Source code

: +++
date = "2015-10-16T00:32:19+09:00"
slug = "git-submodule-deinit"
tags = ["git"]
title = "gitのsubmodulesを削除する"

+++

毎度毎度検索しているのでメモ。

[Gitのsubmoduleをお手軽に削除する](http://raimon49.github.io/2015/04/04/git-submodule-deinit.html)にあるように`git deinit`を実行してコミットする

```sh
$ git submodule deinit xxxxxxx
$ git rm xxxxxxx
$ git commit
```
+===+
● **DESCRIPTION OF THE TASK**
Among the records, find each line where the word "xxxxxxx" occurs, and copy it.

● **COMPLETED TASK**
$ git submodule deinit xxxxxxx
$ git rm xxxxxxx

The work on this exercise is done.